Items from a data source:

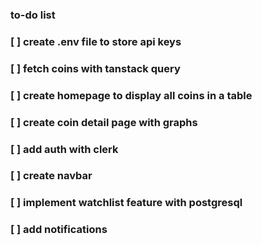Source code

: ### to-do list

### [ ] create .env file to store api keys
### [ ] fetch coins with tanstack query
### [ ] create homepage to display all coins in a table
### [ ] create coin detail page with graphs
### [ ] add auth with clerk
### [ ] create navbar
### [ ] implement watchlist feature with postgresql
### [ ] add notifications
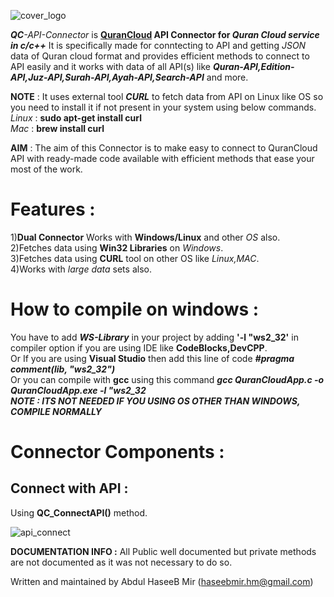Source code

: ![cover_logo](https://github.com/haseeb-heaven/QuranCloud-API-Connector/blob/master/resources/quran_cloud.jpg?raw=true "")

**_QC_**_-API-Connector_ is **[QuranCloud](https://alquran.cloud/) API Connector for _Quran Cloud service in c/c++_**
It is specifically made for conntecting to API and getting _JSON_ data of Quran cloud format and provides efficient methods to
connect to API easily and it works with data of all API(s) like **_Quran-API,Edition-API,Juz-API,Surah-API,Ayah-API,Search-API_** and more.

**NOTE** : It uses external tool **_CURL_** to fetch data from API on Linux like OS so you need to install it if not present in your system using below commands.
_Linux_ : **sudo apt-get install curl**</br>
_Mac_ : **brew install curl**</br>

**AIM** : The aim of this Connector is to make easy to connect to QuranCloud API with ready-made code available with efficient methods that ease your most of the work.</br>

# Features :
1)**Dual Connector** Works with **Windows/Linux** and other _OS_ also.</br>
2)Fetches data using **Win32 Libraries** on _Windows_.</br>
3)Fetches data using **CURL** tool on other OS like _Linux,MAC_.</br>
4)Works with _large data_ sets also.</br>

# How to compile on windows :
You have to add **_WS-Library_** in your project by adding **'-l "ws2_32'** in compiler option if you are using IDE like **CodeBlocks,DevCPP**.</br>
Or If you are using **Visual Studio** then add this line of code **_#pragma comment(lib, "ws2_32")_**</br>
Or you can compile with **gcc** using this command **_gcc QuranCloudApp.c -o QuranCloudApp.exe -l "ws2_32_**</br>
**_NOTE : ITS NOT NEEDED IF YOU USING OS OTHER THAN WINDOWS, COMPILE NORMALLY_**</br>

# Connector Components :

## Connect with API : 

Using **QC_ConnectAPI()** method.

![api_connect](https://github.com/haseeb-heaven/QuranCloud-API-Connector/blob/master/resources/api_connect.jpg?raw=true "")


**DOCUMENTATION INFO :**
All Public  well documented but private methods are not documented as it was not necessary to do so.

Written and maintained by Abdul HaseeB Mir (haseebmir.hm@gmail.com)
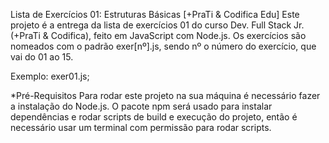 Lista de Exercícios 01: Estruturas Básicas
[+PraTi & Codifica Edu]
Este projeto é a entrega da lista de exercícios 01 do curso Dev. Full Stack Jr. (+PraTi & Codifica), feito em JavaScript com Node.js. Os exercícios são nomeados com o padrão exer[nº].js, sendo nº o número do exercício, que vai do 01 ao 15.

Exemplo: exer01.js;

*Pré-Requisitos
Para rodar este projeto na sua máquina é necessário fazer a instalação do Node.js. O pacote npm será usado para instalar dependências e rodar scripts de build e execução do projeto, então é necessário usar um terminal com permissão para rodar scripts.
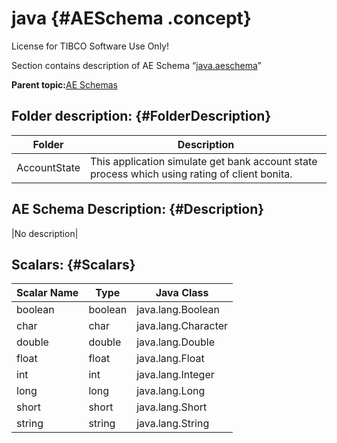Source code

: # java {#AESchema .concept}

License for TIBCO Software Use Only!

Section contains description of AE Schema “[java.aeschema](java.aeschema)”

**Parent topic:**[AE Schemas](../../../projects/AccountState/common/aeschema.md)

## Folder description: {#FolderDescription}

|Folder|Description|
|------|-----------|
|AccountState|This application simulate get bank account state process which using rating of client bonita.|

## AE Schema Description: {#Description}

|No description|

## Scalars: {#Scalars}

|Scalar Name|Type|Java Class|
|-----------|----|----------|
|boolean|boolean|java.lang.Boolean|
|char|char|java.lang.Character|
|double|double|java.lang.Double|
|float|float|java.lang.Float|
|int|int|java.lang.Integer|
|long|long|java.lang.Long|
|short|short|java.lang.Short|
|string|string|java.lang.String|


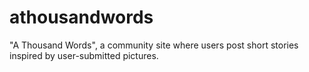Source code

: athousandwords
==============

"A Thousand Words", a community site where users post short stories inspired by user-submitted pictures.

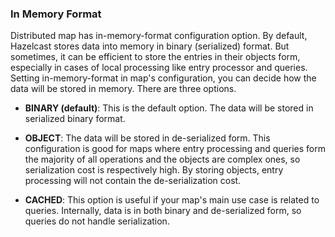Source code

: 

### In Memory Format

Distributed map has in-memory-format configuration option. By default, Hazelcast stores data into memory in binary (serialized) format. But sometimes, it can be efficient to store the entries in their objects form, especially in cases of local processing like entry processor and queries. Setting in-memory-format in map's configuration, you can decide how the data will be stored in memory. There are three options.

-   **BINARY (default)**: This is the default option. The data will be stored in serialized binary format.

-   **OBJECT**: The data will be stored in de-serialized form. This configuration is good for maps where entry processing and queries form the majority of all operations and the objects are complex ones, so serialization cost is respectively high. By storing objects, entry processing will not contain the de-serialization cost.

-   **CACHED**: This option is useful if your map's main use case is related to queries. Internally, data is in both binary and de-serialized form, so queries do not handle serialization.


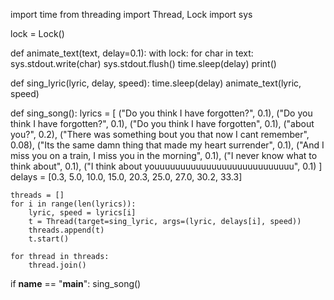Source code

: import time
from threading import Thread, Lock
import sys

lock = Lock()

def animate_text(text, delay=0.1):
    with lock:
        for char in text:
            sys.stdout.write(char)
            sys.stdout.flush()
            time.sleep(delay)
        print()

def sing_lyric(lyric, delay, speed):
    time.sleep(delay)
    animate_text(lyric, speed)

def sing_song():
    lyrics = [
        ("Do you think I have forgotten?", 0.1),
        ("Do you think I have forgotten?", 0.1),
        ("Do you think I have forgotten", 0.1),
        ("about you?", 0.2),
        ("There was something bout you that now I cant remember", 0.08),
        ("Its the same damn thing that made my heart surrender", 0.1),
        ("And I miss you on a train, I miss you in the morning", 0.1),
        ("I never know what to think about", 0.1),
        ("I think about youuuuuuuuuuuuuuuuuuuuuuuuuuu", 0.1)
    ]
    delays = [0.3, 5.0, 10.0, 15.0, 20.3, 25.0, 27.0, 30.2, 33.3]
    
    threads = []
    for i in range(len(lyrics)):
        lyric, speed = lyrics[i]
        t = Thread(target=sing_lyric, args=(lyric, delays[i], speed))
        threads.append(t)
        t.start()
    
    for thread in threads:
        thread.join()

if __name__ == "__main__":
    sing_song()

> _TO DO_: Please output the records above exactly, without the pictures.

> _RESULT_:
Source code

: ### to-do list

### [ ] create .env file to store api keys
### [ ] fetch coins with tanstack query
### [ ] create homepage to display all coins in a table
### [ ] create coin detail page with graphs
### [ ] add auth with clerk
### [ ] create navbar
### [ ] implement watchlist feature with postgresql
### [ ] add notifications
Source code

: ![cover_logo](https://github.com/haseeb-heaven/QuranCloud-API-Connector/blob/master/resources/quran_cloud.jpg?raw=true "")

**_QC_**_-API-Connector_ is **[QuranCloud](https://alquran.cloud/) API Connector for _Quran Cloud service in c/c++_**
It is specifically made for conntecting to API and getting _JSON_ data of Quran cloud format and provides efficient methods to
connect to API easily and it works with data of all API(s) like **_Quran-API,Edition-API,Juz-API,Surah-API,Ayah-API,Search-API_** and more.

**NOTE** : It uses external tool **_CURL_** to fetch data from API on Linux like OS so you need to install it if not present in your system using below commands.
_Linux_ : **sudo apt-get install curl**</br>
_Mac_ : **brew install curl**</br>

**AIM** : The aim of this Connector is to make easy to connect to QuranCloud API with ready-made code available with efficient methods that ease your most of the work.</br>

# Features :
1)**Dual Connector** Works with **Windows/Linux** and other _OS_ also.</br>
2)Fetches data using **Win32 Libraries** on _Windows_.</br>
3)Fetches data using **CURL** tool on other OS like _Linux,MAC_.</br>
4)Works with _large data_ sets also.</br>

# How to compile on windows :
You have to add **_WS-Library_** in your project by adding **'-l "ws2_32'** in compiler option if you are using IDE like **CodeBlocks,DevCPP**.</br>
Or If you are using **Visual Studio** then add this line of code **_#pragma comment(lib, "ws2_32")_**</br>
Or you can compile with **gcc** using this command **_gcc QuranCloudApp.c -o QuranCloudApp.exe -l "ws2_32_**</br>
**_NOTE : ITS NOT NEEDED IF YOU USING OS OTHER THAN WINDOWS, COMPILE NORMALLY_**</br>

# Connector Components :

## Connect with API : 

Using **QC_ConnectAPI()** method.

![api_connect](https://github.com/haseeb-heaven/QuranCloud-API-Connector/blob/master/resources/api_connect.jpg?raw=true "")


**DOCUMENTATION INFO :**
All Public  well documented but private methods are not documented as it was not necessary to do so.

Written and maintained by Abdul HaseeB Mir (haseebmir.hm@gmail.com)
 Lista de Exercícios 01: Estruturas Básicas
[+PraTi & Codifica Edu]
Este projeto é a entrega da lista de exercícios 01 do curso Dev. Full Stack Jr. (+PraTi & Codifica), feito em JavaScript com Node.js. Os exercícios são nomeados com o padrão exer[nº].js, sendo nº o número do exercício, que vai do 01 ao 15.

Exemplo: exer01.js;

*Pré-Requisitos
Para rodar este projeto na sua máquina é necessário fazer a instalação do Node.js. O pacote npm será usado para instalar dependências e rodar scripts de build e execução do projeto, então é necessário usar um terminal com permissão para rodar scripts.
Source code

: # java {#AESchema .concept}

License for TIBCO Software Use Only!

Section contains description of AE Schema “[java.aeschema](java.aeschema)”

**Parent topic:**[AE Schemas](../../../projects/AccountState/common/aeschema.md)

## Folder description: {#FolderDescription}

|Folder|Description|
|------|-----------|
|AccountState|This application simulate get bank account state process which using rating of client bonita.|

## AE Schema Description: {#Description}

|No description|

## Scalars: {#Scalars}

|Scalar Name|Type|Java Class|
|-----------|----|----------|
|boolean|boolean|java.lang.Boolean|
|char|char|java.lang.Character|
|double|double|java.lang.Double|
|float|float|java.lang.Float|
|int|int|java.lang.Integer|
|long|long|java.lang.Long|
|short|short|java.lang.Short|
|string|string|java.lang.String|


Source code

: athousandwords
==============

"A Thousand Words", a community site where users post short stories inspired by user-submitted pictures.

Source code

: 

### In Memory Format

Distributed map has in-memory-format configuration option. By default, Hazelcast stores data into memory in binary (serialized) format. But sometimes, it can be efficient to store the entries in their objects form, especially in cases of local processing like entry processor and queries. Setting in-memory-format in map's configuration, you can decide how the data will be stored in memory. There are three options.

-   **BINARY (default)**: This is the default option. The data will be stored in serialized binary format.

-   **OBJECT**: The data will be stored in de-serialized form. This configuration is good for maps where entry processing and queries form the majority of all operations and the objects are complex ones, so serialization cost is respectively high. By storing objects, entry processing will not contain the de-serialization cost.

-   **CACHED**: This option is useful if your map's main use case is related to queries. Internally, data is in both binary and de-serialized form, so queries do not handle serialization.


Source code

: import time
from threading import Thread, Lock
import sys

lock = Lock()

def animate_text(text, delay=0.1):
    with lock:
        for char in text:
            sys.stdout.write(char)
            sys.stdout.flush()
            time.sleep(delay)
        print()

def sing_lyric(lyric, delay, speed):
    time.sleep(delay)
    animate_text(lyric, speed)

def sing_song():
    lyrics = [
        ("Do you think I have forgotten?", 0.1),
        ("Do you think I have forgotten?", 0.1),
        ("Do you think I have forgotten", 0.1),
        ("about you?", 0.2),
        ("There was something bout you that now I cant remember", 0.08),
        ("Its the same damn thing that made my heart surrender", 0.1),
        ("And I miss you on a train, I miss you in the morning", 0.1),
        ("I never know what to think about", 0.1),
        ("I think about youuuuuuuuuuuuuuuuuuuuuuuuuuu", 0.1)
    ]
    delays = [0.3, 5.0, 10.0, 15.0, 20.3, 25.0, 27.0, 30.2, 33.3]
    
    threads = []
    for i in range(len(lyrics)):
        lyric, speed = lyrics[i]
        t = Thread(target=sing_lyric, args=(lyric, delays[i], speed))
        threads.append(t)
        t.start()
    
    for thread in threads:
        thread.join()

if __name__ == "__main__":
    sing_song()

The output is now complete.